Awards typically specify a limited number of not-for-profit industry funds, which are run by employers and unions. Retail fund representative body the Financial Services Council (FSC) backed the review of the current arrangements, which have effectively locked out the A$351bn retail fund sector from managing a significant portion of the Australian population’s retirement savings. FSC Chief Executive Officer John Brogden says: “Currently, the only way default funds can be added to an award is through the recommendation and agreement of employer groups and unions - an inadequate process that is riddled with conflicts of interest.”

“Many union and employer group representatives who decide which funds will be listed in awards are themselves trustees of the superannuation funds they recommend.

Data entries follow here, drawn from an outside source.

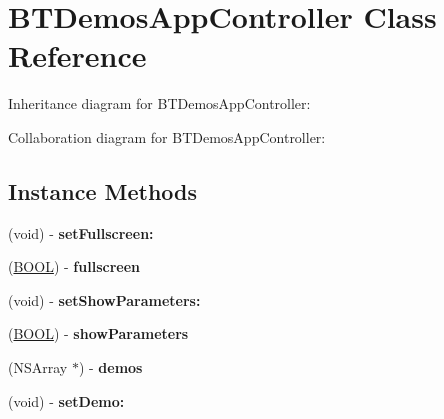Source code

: \hypertarget{interface_b_t_demos_app_controller}{\section{B\+T\+Demos\+App\+Controller Class Reference}
\label{interface_b_t_demos_app_controller}
}


Inheritance diagram for B\+T\+Demos\+App\+Controller\+:


Collaboration diagram for B\+T\+Demos\+App\+Controller\+:
\subsection*{Instance Methods}
\begin{DoxyCompactItemize}
\item 
\hypertarget{interface_b_t_demos_app_controller_ae18580ce5851f5f227796188c6b6f11d}{(void) -\/ {\bfseries set\+Fullscreen\+:}}\label{interface_b_t_demos_app_controller_ae18580ce5851f5f227796188c6b6f11d}

\item 
\hypertarget{interface_b_t_demos_app_controller_ad901b6631b2a331534878d108fd42ddb}{(\hyperlink{_ice_types_8h_a050c65e107f0c828f856a231f4b4e788}{B\+O\+O\+L}) -\/ {\bfseries fullscreen}}\label{interface_b_t_demos_app_controller_ad901b6631b2a331534878d108fd42ddb}

\item 
\hypertarget{interface_b_t_demos_app_controller_adbfccf48901a9f062f69b9eaf4c002b5}{(void) -\/ {\bfseries set\+Show\+Parameters\+:}}\label{interface_b_t_demos_app_controller_adbfccf48901a9f062f69b9eaf4c002b5}

\item 
\hypertarget{interface_b_t_demos_app_controller_a50d4884b07ed01862c8fb198e5393d21}{(\hyperlink{_ice_types_8h_a050c65e107f0c828f856a231f4b4e788}{B\+O\+O\+L}) -\/ {\bfseries show\+Parameters}}\label{interface_b_t_demos_app_controller_a50d4884b07ed01862c8fb198e5393d21}

\item 
\hypertarget{interface_b_t_demos_app_controller_aefdc2263729eaec0fc6762850a2f7b82}{(N\+S\+Array $\ast$) -\/ {\bfseries demos}}\label{interface_b_t_demos_app_controller_aefdc2263729eaec0fc6762850a2f7b82}

\item 
\hypertarget{interface_b_t_demos_app_controller_a02c2ef7031db29b91603ebb3dd7f024c}{(void) -\/ {\bfseries set\+Demo\+:}}\label{interface_b_t_demos_app_controller_a02c2ef7031db29b91603ebb3dd7f024c}


\end{DoxyCompactItemize}
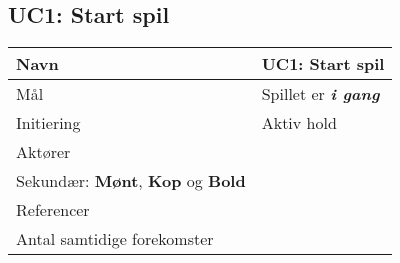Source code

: \documentclass[Kravspecifikation/Kravspec_Main.tex]{subfiles}
\begin{document}
\subsection{UC1: Start spil}

\protect\hypertarget{t.982baa266913794041029567659e3677b1ccea8f}{}{}\protect\hypertarget{t.0}{}{}

\begin{longtable}[]{@{}ll@{}}
\toprule
\toprule
\endhead
\begin{minipage}[t]{0.47\columnwidth}\raggedright
{Navn}\strut
\end{minipage} & \begin{minipage}[t]{0.47\columnwidth}\raggedright
{UC1: Start spil}\strut
\end{minipage}\tabularnewline
\toprule
\begin{minipage}[t]{0.47\columnwidth}\raggedright
{Mål}\strut
\end{minipage} & \begin{minipage}[t]{0.47\columnwidth}\raggedright
{Spillet er \textit{\textbf{i gang}}}\strut
\end{minipage}\tabularnewline
\toprule
\begin{minipage}[t]{0.47\columnwidth}\raggedright
{Initiering}\strut
\end{minipage} & \begin{minipage}[t]{0.47\columnwidth}\raggedright
{Aktiv hold}\strut
\end{minipage}\tabularnewline
\toprule
\begin{minipage}[t]{0.47\columnwidth}\raggedright
{Aktører}\strut
\end{minipage} & \begin{minipage}[t]{0.47\columnwidth}\raggedright
{Primær: \textbf{Aktiv hold}\\Sekundær: \textbf{Mønt}, \textbf{Kop} og \textbf{Bold}}\strut
\end{minipage}\tabularnewline
\toprule
\begin{minipage}[t]{0.47\columnwidth}\raggedright
{Referencer}\strut
\end{minipage} & \begin{minipage}[t]{0.47\columnwidth}\raggedright
{}\strut
\end{minipage}\tabularnewline
\toprule
\begin{minipage}[t]{0.47\columnwidth}\raggedright
{Antal samtidige forekomster}\strut
\end{minipage} & \begin{minipage}[t]{0.47\columnwidth}\raggedright

\end{minipage}
\end{longtable}
\end{document}
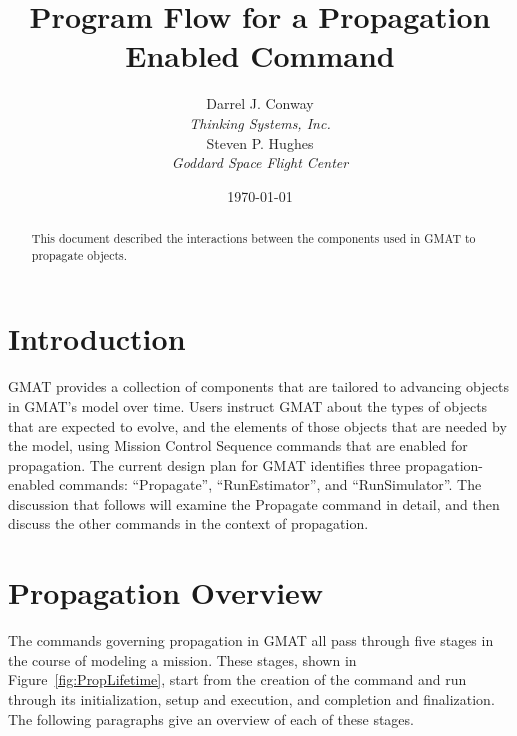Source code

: \documentclass[10pt]{article}
\begin{document}
\title{Program Flow for a Propagation Enabled Command}
\author{Darrel J. Conway\\\textit{Thinking Systems, Inc.}\\
Steven P. Hughes\\\textit{Goddard Space Flight Center}}
\date{\today}
\maketitle

\begin{abstract}
This document described the interactions between the components used in GMAT to propagate objects.
\end{abstract}

\section{Introduction}

GMAT provides a collection of components that are tailored to advancing objects in GMAT's model over
time.  Users instruct GMAT about the types of objects that are expected to evolve, and the elements
of those objects that are needed by the model, using Mission Control Sequence commands that are
enabled for propagation.  The current design plan for GMAT identifies three propagation-enabled
commands: ``Propagate'', ``RunEstimator'', and ``RunSimulator''.  The discussion that follows will
examine the Propagate command in detail, and then discuss the other commands in the context of
propagation.

\section{Propagation Overview}

The commands governing propagation in GMAT all pass through five stages in the course of modeling a
mission.  These stages, shown in Figure~\ref{fig:PropLifetime}, start from the creation of the
command and run through its initialization, setup and execution, and completion and finalization.
The following paragraphs give an overview of each of these stages.
\end{document}
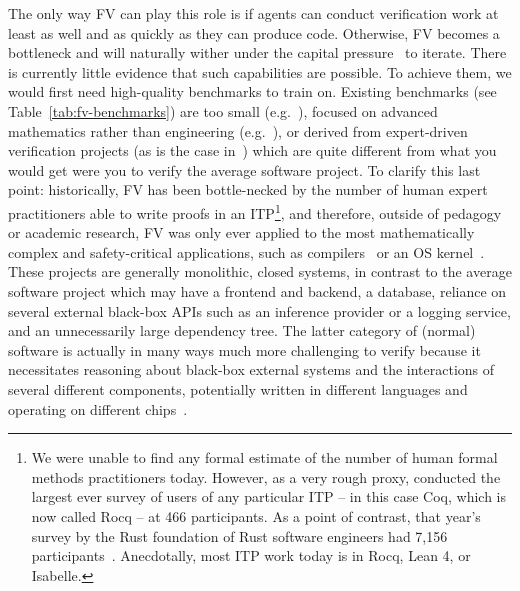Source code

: The only way FV can play this role is if agents can conduct verification work
at least as well and as quickly as they can produce code. Otherwise, FV becomes a bottleneck and will naturally wither under the capital pressure~\cite{rasmussen1997risk} to iterate. There is currently little evidence that such capabilities are possible. To achieve them, we would first need high-quality benchmarks to train on. Existing benchmarks (see Table~\ref{tab:fv-benchmarks}) 
are too small (e.g.~\cite{loughridge2024dafnybench}),
focused on advanced mathematics rather than engineering (e.g.~\cite{glazer2024frontiermath}),
or derived from expert-driven verification projects (as is the case in~\cite{chakraborty2024neural}) which 
are quite different from what you would get were you to verify the average software project.
To clarify this last point: 
    historically, FV has been bottle-necked by the number of human expert practitioners able to write proofs in an ITP\footnote{We were unable to find any formal estimate of the number of human formal methods practitioners today. However, as a very rough proxy, \citet{de2025lessons} conducted the largest ever survey of users of any particular ITP -- in this case Coq, which is now called Rocq -- at 466 participants. As a point of contrast, that year's survey by the Rust foundation of Rust software engineers had 7,156 participants~\cite{rustParticipants}. Anecdotally, most ITP work today is in Rocq, Lean 4, or Isabelle.}, and therefore, outside of pedagogy or academic research, FV was only ever applied to the most mathematically complex and safety-critical applications, such as compilers~\cite{leroy2016compcert} or
    an OS kernel~\cite{klein2009sel4}.
    These projects are generally monolithic, closed systems, 
    in contrast to the average
    software project which may have a frontend and backend, a database, 
    reliance on several external black-box APIs 
    such as an inference provider or a logging service, 
    and an unnecessarily large dependency tree.
The latter category of (normal) software is actually in many ways much more challenging 
to verify because it necessitates reasoning about black-box external systems and 
the interactions of several different components, 
potentially written in different languages 
and operating on different chips~\cite{buro2020equational,perconti2014verifying}.


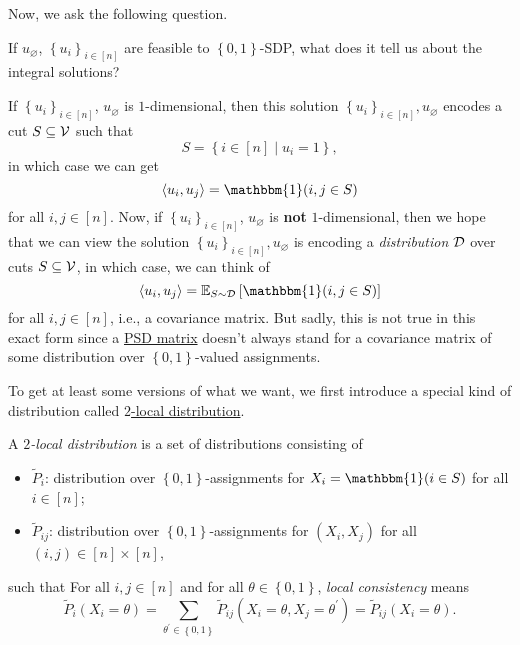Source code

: Now, we ask the following question.

\begin{problem*}
	If \(u_\varnothing \), \(\left\{ u_{i}  \right\} _{i\in [n]}\) are feasible to \(\left\{ 0, 1 \right\} \)-SDP, what does it tell us about the integral solutions?
\end{problem*}
\begin{answer}
	If \(\left\{ u_i \right\} _{i\in [n]}\), \(u_\varnothing \) is \(1\)-dimensional, then this solution \(\left\{ u_i \right\} _{i\in [n]}, u_\varnothing\) encodes a cut \(S \subseteq \mathcal{\MakeUppercase{v}} \) such that
	\[
		S = \left\{ i\in [n] \mid u_i = 1 \right\},
	\]
	in which case we can get
	\[
		\left\langle u_i, u_j \right\rangle = \mathbbm{1}(i, j\in S)
	\]
	for all \(i, j\in [n]\). Now, if \(\left\{ u_i \right\} _{i\in [n]}\), \(u_\varnothing \) is \textbf{not} \(1\)-dimensional, then we hope that we can view the solution \(\left\{ u_i \right\} _{i\in [n]}, u_\varnothing \) is encoding a \emph{distribution} \(\mathcal{\MakeUppercase{d}} \) over cuts \(S \subseteq \mathcal{\MakeUppercase{v}} \), in which case, we can think of
	\[
		\left\langle u_i, u_j \right\rangle = \mathbb{E}_{S\sim \mathcal{\MakeUppercase{D}} }\left[ \mathbbm{1}(i, j\in S)\right]
	\]
	for all \(i, j\in [n]\), i.e., a covariance matrix. But sadly, this is not true in this exact form since a \hyperref[def:PSD]{PSD matrix} doesn't always stand for a covariance matrix of some distribution over \(\left\{ 0, 1 \right\} \)-valued assignments.
\end{answer}

To get at least some versions of what we want, we first introduce a special kind of distribution called \hyperref[def:2-local-distribution]{\(2\)-local distribution}.

\begin{definition}\label{def:2-local-distribution}
	A \emph{\(2\)-local distribution} is a set of distributions consisting of
	\begin{itemize}
		\item \(\widetilde{P} _i\): distribution over \(\left\{ 0, 1 \right\} \)-assignments for \(X_i= \mathbbm{1}(i\in S) \) for all \(i\in [n]\);
		\item \(\widetilde{P} _{ij}\): distribution over \(\left\{ 0, 1 \right\} \)-assignments for \((X_i, X_j)\) for all \((i, j)\in [n]\times [n]\),
	\end{itemize}
	such that For all \(i, j\in [n]\) and for all \(\theta \in \left\{ 0, 1 \right\} \), \emph{local consistency} means
	\[
		\widetilde{P} _i(X_i = \theta ) = \sum_{\theta ^\prime \in \left\{ 0, 1 \right\} } \widetilde{P} _{ij}(X_i=\theta , X_j = \theta ^\prime )= \widetilde{P} _{ij}(X_i = \theta ).
	\]
\end{definition}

Nonetheless, the vast majority of the top-performing Australian pension funds have been industry funds. The top 10 performing funds over the five years ended January 2012 were either industry funds or corporate pension funds, according to research house SuperRatings.

Industry funds have outperformed retail funds due to their lower fees and higher allocations to alternative assets such as infrastructure.

Once the MySuper legislation is enacted, all default funds specified in awards will need to be MySuper products. Overall pension fund costs are expected to fall under the MySuper regime although Mercer, which advises funds and also runs corporate pension plans, has warned that some fees may rise.

The enquiry began in February and is expected to run for up to eight months.